Op-amp-based filter designs that overcome the limitations of passive RC filters: they can provide gain, don’t load the source, have low output impedance, and can achieve higher Q and sharper roll-off without inductors. The tradeoff is complexity, power consumption, and new failure modes (op-amp bandwidth, noise, and stability).

Why Active Filters?#

Passive RC filters have fundamental limitations:

  • No gain — A passive filter can only attenuate. If a circuit needs to filter and amplify, it requires two stages
  • Loading — Cascading passive stages requires impedance management or buffers
  • No inductorless resonance — Getting a sharp (high-Q) band-pass with only R and C requires active feedback. Passive high-Q requires inductors, which are large, expensive, and have parasitic resistance
  • Limited Q — Passive RLC filters’ Q is limited by component losses (inductor DCR, capacitor ESR)
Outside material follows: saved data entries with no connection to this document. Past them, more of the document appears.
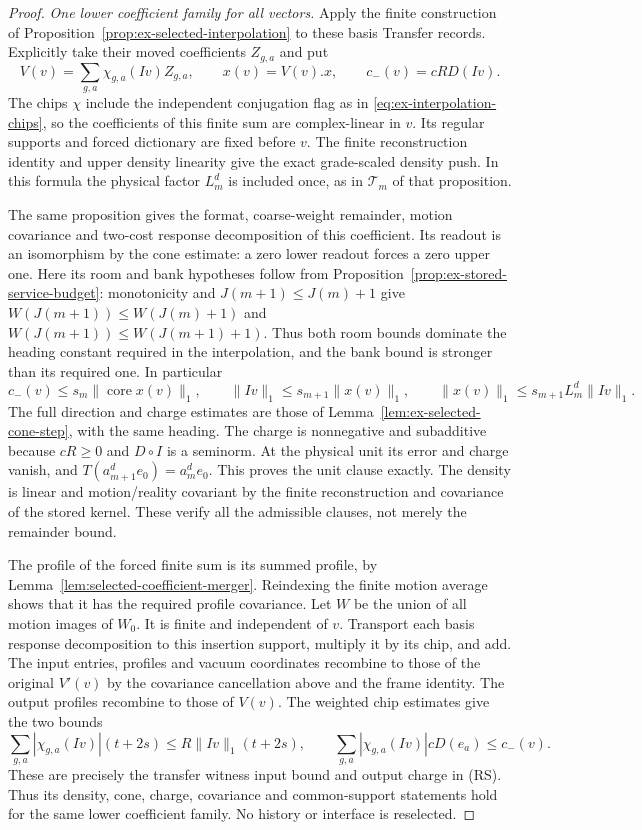 \begin{proof}
\emph{One lower coefficient family for all vectors.}
Apply the finite construction of
Proposition~\ref{prop:ex-selected-interpolation} to these basis
Transfer records. Explicitly take their moved coefficients $Z_{g,a}$ and put
\[
 V(v)=\sum_{g,a}\chi_{g,a}(Iv)Z_{g,a},\qquad
 x(v)=V(v).x,\qquad c_-(v)=cR D(Iv).
\]
The chips $\chi$ include the independent conjugation flag as in
\eqref{eq:ex-interpolation-chips}, so the coefficients of this finite
sum are complex-linear in $v$. Its regular supports and forced
dictionary are fixed before $v$. The finite reconstruction identity
and upper density linearity give the exact grade-scaled density
push. In this formula the physical factor $L_m^d$ is included once,
as in $\mathcal T_m$ of that proposition.

The same proposition gives the format, coarse-weight remainder,
motion covariance and two-cost response decomposition of this coefficient. Its
readout is an isomorphism by the cone estimate: a zero lower
readout forces a zero upper one. Here its room and bank hypotheses
follow from Proposition~\ref{prop:ex-stored-service-budget}:
monotonicity and $J(m+1)\le J(m)+1$ give
$W(J(m+1))\le W(J(m)+1)$ and
$W(J(m+1))\le W(J(m+1)+1)$. Thus both room bounds dominate the
heading constant required in the interpolation, and the bank bound
is stronger than its required one. In particular
\[
 c_-(v)\le s_m\|\operatorname{core}x(v)\|_1,
 \qquad
 \|Iv\|_1\le s_{m+1}\|x(v)\|_1,
 \qquad
 \|x(v)\|_1\le s_{m+1}L_m^d\|Iv\|_1.
\]
The full direction and charge estimates are those of
Lemma~\ref{lem:ex-selected-cone-step}, with the same heading.
The charge is nonnegative and subadditive because $cR\ge0$ and
$D\circ I$ is a seminorm. At the physical unit its error and
charge vanish, and
$T(a_{m+1}^de_0)=a_m^de_0$. This proves the unit clause exactly.
The density is linear and motion/reality covariant by the finite
reconstruction and covariance of the stored kernel. These verify
all the admissible clauses, not merely the remainder bound.

The profile of the forced finite sum is its summed profile, by
Lemma~\ref{lem:selected-coefficient-merger}. Reindexing the finite
motion average shows that it has the required profile covariance.
Let $W$ be the union of all motion images of $W_0$. It is finite and
independent of $v$. Transport each basis response decomposition to this insertion support, multiply
it by its chip, and add. The input entries, profiles and vacuum
coordinates recombine to those of the original $V'(v)$ by the
covariance cancellation above and the frame identity. The output
profiles recombine to those of $V(v)$. The weighted chip estimates
give the two bounds
\[
 \sum_{g,a}|\chi_{g,a}(Iv)|(t+2s)
       \le R\|Iv\|_1(t+2s),\qquad
 \sum_{g,a}|\chi_{g,a}(Iv)|cD(e_a)\le c_-(v).
\]
These are precisely the transfer witness input bound and output charge in (RS).
Thus its density, cone, charge, covariance and common-support statements
hold for the same lower coefficient family. No history or interface is reselected.
\end{proof}

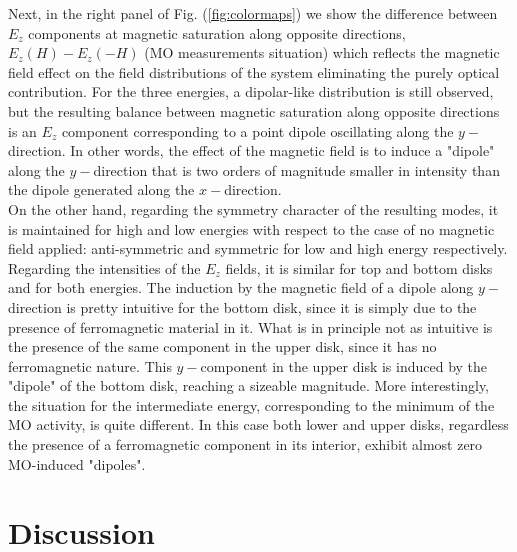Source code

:Next, in the right panel of Fig. (\ref{fig:colormaps}) we show the difference between $E_z$ components at magnetic saturation along opposite directions, $E_{z}(H)-E_{z}(-H)$ (MO measurements situation) which reflects the magnetic field effect on the field distributions of the system eliminating the purely optical contribution. For the three energies, a dipolar-like distribution is still observed, but the resulting balance between magnetic saturation along opposite directions is an $E_{z}$ component corresponding to a point dipole oscillating along the $y-$direction. In other words, the effect of the magnetic field is to induce a "dipole" along the $y-$direction that is two orders of magnitude smaller in intensity than the dipole generated along the $x-$direction.\\
On the other hand, regarding the symmetry character of the resulting modes, it is maintained for high and low energies with respect to the case of no magnetic field applied: anti-symmetric and symmetric for low and high energy respectively. Regarding the intensities of the $E_{z}$ fields, it is similar for top and bottom disks and for both energies. The induction by the magnetic field of a dipole along $y-$direction is pretty intuitive for the bottom disk, since it is simply due to the presence of ferromagnetic material in it. What is in principle not as intuitive is the presence of the same component in the upper disk, since it has no ferromagnetic nature. This $y-$component in the upper disk is induced by the "dipole" of the bottom disk, reaching a sizeable magnitude. More interestingly, the situation for the intermediate energy, corresponding to the minimum of the MO activity, is quite different. In this case both lower and upper disks, regardless the presence of a ferromagnetic component in its interior, exhibit almost zero MO-induced "dipoles".

\section{Discussion\label{sec:chap3_discussion}}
Active filters solve all of these by using op-amp feedback to synthesize the desired transfer function.

Common Topologies#

Sallen-Key#

The most widely used active filter topology. Uses a single op-amp in a non-inverting configuration with frequency-dependent feedback.

  • Provides second-order (two-pole) response per op-amp
  • Low component sensitivity for Butterworth (maximally flat) response
  • Easy to design — many online calculators and cookbook formulas
  • Gain is typically unity or low (the op-amp acts more as a buffer than an amplifier)

Limitation: High-Q designs (Q > 5) become sensitive to component tolerances. Small changes in R or C values significantly affect the response shape.

Multiple Feedback (MFB)#

An inverting topology with two feedback paths (one through a resistor, one through a capacitor).

  • Also second-order per op-amp
  • Inverting (180-degree phase shift)
  • Lower sensitivity to op-amp gain-bandwidth than Sallen-Key at higher frequencies
  • Better suited for higher-Q designs than Sallen-Key
  • More complex design equations

State Variable#

Uses three op-amps to produce simultaneous low-pass, band-pass, and high-pass outputs from the same circuit.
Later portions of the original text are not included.